## Exercise prompt
Take the line holding "string will be" as the first line of the answer and the last line of the listing as its end; retype everything between exactly.

## Task material
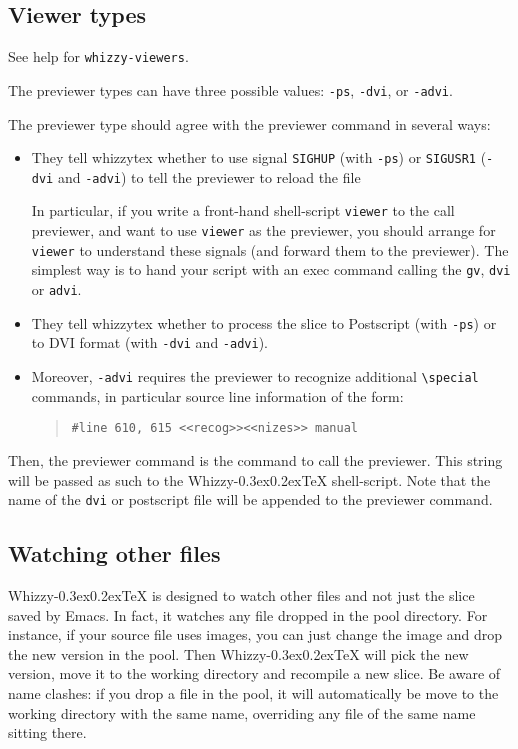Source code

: \documentclass[12pt]{article}
\makeatletter
\let \lst \verb
\def \whizzy {{Whizzy\kern -0.3ex\raise 0.2ex\hbox{\let \@\relax\TeX}}}
\makeatother
\begin{document}
\subsection {Viewer types}
\label {types}

See help for \lst"whizzy-viewers".

The previewer types can have three possible values:
{\tt -ps}, {\tt -dvi}, or {\tt -advi}. 

The previewer type should agree with the previewer command in several ways:
\begin {itemize}

\item
They tell whizzytex whether to use signal {\tt SIGHUP} (with {\tt -ps})
or {\tt SIGUSR1}  ({\tt -dvi} and {\tt -advi}) to tell the previewer to
reload the file

In particular, if you write a front-hand shell-script \lst"viewer" to the
call previewer,  and want to use \lst"viewer" as the previewer, you should 
arrange for \lst"viewer" to understand these signals (and forward them to the
previewer). The simplest way is to hand your script with an exec command
calling the \lst"gv", \lst"dvi" or \lst"advi".



\item
They tell whizzytex whether to process the slice to 
Postscript (with {\tt -ps}) or to DVI format (with {\tt -dvi} and {\tt -advi}). 

\item
Moreover, {\tt -advi} requires the previewer to 
recognize additional \lst"\special" commands, in particular
source line information of the form: 
\begin{quote}
\begin{verbatim}
#line 610, 615 <<recog>><<nizes>> manual
\end{verbatim}
\end{quote}

\end {itemize}
Then, the previewer command is the command to call the previewer.  This
string will be passed as such to the {\whizzy} shell-script. Note that the
name of the \lst"dvi" or postscript file will be appended to the previewer
command.


\subsection {Watching other files}

{\whizzy} is designed to watch other files and not just the slice saved by
Emacs. In fact, it watches any file dropped in the pool directory. 
For instance, 
if your source file uses images, you can just change the image and
drop the new version in the pool. Then {\whizzy} will pick the new version,
move it to the working directory and recompile a new slice. Be aware of name
clashes: if you drop a file in the pool, it will automatically be move to
the working directory with the same name, overriding any file of the same
name sitting there. 
\end{document}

## Exercise solution
string will be passed as such to the {\whizzy} shell-script. Note that the
name of the \lst"dvi" or postscript file will be appended to the previewer
command.


\subsection {Watching other files}

{\whizzy} is designed to watch other files and not just the slice saved by
Emacs. In fact, it watches any file dropped in the pool directory. 
For instance, 
if your source file uses images, you can just change the image and
drop the new version in the pool. Then {\whizzy} will pick the new version,
move it to the working directory and recompile a new slice. Be aware of name
clashes: if you drop a file in the pool, it will automatically be move to
the working directory with the same name, overriding any file of the same
name sitting there. 
\end{document}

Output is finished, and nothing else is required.